_Assigned task_. In the listing below, which lines contain the string "localizar"? Copy them all.

_Excerpted records_.
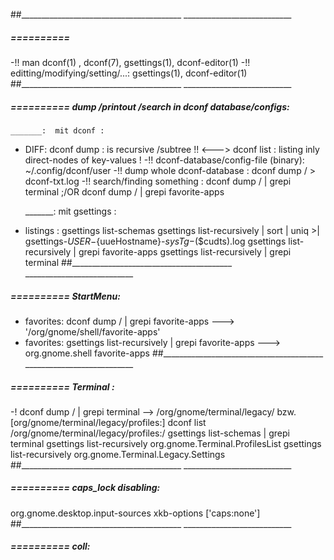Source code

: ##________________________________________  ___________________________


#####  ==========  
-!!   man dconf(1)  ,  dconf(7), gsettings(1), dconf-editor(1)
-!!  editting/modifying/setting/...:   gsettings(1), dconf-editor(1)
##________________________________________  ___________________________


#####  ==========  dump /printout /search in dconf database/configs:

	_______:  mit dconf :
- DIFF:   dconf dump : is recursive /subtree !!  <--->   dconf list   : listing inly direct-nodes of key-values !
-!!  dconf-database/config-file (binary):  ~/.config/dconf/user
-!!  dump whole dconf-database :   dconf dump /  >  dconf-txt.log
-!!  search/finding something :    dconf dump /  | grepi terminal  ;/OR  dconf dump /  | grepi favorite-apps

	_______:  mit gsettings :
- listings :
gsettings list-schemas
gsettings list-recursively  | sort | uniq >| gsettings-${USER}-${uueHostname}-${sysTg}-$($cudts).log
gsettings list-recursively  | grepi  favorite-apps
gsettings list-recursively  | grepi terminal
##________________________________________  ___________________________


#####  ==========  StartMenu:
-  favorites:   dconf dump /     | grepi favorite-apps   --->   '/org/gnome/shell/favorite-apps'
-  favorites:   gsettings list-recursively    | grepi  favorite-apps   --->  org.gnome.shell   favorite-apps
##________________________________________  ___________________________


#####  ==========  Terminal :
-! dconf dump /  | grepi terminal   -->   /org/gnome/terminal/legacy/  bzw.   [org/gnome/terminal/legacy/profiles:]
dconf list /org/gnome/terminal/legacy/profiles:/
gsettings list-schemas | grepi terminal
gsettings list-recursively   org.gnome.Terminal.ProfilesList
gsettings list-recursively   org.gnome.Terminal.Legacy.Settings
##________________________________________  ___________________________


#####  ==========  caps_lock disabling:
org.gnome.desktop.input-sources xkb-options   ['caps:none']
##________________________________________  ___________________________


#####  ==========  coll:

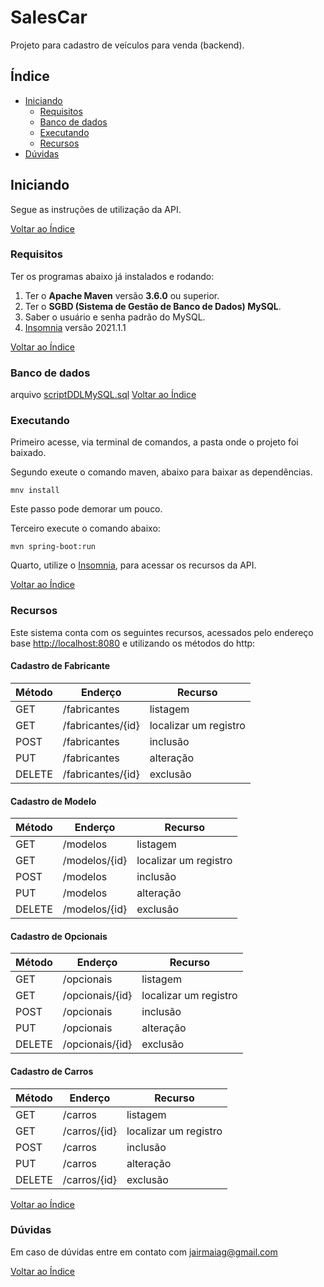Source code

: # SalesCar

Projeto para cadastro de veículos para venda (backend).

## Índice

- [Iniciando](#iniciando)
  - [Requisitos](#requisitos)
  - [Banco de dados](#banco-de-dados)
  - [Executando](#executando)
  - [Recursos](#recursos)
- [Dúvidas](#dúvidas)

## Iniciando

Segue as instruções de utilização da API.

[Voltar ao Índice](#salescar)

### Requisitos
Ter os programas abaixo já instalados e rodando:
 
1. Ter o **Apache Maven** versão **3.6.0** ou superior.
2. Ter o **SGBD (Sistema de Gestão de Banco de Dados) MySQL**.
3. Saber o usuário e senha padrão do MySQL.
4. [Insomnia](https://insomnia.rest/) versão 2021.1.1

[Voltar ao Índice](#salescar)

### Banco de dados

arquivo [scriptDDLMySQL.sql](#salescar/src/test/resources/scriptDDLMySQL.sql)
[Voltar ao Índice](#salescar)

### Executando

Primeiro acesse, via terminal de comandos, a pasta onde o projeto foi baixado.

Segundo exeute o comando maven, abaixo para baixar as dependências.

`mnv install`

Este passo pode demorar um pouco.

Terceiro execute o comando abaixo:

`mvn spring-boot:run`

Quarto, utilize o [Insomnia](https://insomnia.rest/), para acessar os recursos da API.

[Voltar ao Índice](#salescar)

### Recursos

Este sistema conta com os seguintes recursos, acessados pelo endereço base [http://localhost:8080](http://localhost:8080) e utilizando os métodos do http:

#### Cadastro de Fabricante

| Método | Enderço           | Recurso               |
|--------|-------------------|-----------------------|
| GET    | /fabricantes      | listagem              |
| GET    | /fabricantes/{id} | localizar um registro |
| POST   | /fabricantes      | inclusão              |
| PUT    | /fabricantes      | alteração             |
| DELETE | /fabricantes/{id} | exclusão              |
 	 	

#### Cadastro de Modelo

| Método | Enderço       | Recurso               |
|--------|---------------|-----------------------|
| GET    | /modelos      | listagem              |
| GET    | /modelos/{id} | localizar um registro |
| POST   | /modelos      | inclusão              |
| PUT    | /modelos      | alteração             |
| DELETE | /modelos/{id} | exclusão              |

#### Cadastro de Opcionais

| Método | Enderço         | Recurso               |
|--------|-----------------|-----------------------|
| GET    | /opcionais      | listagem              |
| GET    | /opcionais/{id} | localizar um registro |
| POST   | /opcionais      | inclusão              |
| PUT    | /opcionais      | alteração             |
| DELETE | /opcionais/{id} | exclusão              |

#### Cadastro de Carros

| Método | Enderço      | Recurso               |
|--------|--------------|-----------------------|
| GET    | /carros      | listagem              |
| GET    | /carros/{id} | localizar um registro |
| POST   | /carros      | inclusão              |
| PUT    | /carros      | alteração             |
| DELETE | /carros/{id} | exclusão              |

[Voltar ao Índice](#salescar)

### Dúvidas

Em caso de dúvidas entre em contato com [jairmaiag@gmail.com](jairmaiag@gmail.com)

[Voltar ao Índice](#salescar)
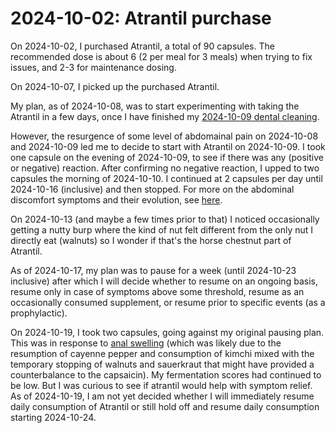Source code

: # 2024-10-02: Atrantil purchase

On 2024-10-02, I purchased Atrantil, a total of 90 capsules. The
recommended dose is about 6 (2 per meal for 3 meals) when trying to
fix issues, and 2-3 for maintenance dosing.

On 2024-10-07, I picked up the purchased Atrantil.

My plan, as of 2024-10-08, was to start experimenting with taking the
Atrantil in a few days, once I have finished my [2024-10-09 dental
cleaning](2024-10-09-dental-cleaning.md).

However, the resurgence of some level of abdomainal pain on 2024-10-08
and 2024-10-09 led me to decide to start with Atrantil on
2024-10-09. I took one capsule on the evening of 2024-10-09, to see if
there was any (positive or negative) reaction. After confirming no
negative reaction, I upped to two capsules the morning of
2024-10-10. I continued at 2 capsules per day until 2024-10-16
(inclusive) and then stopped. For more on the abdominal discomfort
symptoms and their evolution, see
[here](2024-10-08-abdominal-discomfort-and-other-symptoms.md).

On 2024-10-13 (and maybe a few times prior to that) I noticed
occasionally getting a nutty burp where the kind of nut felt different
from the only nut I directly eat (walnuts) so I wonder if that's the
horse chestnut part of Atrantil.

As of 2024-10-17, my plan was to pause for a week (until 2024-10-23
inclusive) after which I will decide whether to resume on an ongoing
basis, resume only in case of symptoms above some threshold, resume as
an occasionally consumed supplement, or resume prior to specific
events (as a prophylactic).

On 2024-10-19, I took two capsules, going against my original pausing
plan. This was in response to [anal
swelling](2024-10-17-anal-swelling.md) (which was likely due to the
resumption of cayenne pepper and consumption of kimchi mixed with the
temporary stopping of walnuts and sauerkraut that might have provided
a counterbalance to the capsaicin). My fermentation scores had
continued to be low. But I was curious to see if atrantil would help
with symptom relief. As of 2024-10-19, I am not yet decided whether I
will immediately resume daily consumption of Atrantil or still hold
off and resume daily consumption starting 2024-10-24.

--

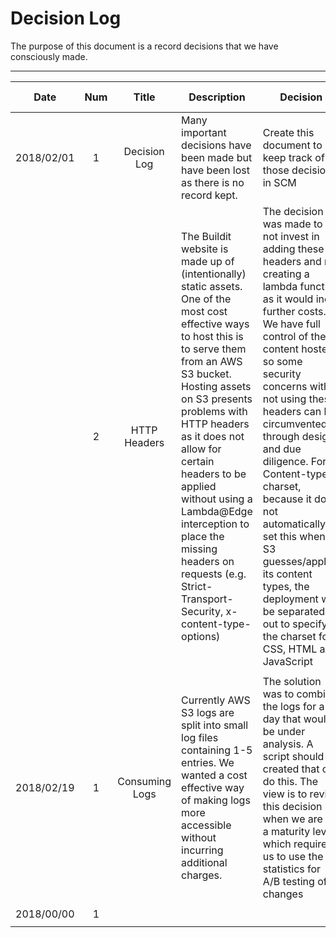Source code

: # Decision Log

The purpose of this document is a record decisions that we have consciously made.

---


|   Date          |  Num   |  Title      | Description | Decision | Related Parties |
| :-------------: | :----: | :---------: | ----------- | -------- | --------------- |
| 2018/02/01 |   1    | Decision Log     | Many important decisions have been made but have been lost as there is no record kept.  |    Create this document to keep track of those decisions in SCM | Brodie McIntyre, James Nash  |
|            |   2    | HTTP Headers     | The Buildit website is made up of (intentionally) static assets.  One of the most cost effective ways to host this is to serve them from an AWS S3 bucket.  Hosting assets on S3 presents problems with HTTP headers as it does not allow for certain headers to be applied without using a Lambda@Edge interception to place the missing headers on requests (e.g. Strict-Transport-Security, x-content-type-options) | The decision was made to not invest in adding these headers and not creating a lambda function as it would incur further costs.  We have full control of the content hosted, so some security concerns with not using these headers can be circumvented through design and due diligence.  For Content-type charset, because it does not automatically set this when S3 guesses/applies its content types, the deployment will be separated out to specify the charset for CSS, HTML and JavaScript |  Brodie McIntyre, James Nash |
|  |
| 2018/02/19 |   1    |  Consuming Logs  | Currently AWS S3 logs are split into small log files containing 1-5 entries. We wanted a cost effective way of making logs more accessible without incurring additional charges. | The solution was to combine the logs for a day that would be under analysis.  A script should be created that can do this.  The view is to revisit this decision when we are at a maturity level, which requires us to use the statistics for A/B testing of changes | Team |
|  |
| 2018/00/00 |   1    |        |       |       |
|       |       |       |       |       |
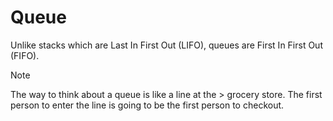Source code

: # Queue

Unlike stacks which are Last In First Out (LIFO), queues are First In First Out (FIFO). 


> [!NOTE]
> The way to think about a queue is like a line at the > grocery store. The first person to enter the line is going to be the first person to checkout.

--

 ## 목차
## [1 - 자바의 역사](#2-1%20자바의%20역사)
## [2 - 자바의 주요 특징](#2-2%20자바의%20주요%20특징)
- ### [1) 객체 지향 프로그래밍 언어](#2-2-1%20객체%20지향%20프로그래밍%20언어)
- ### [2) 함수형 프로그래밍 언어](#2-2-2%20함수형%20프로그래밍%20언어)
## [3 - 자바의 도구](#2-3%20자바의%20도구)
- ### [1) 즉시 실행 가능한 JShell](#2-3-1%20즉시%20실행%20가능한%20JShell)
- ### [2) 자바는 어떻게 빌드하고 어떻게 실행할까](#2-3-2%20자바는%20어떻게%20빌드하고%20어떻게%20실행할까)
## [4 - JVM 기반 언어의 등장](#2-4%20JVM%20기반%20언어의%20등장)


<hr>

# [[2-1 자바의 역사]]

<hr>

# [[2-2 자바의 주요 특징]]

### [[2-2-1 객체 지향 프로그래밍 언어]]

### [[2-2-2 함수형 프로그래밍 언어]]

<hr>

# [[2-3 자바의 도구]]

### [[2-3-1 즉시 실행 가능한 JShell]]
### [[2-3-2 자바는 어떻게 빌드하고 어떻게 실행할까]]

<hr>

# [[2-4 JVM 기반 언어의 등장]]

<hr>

_Task output_.
| GET    | /fabricantes/{id} | localizar um registro |
| GET    | /modelos/{id} | localizar um registro |
| GET    | /opcionais/{id} | localizar um registro |
| GET    | /carros/{id} | localizar um registro |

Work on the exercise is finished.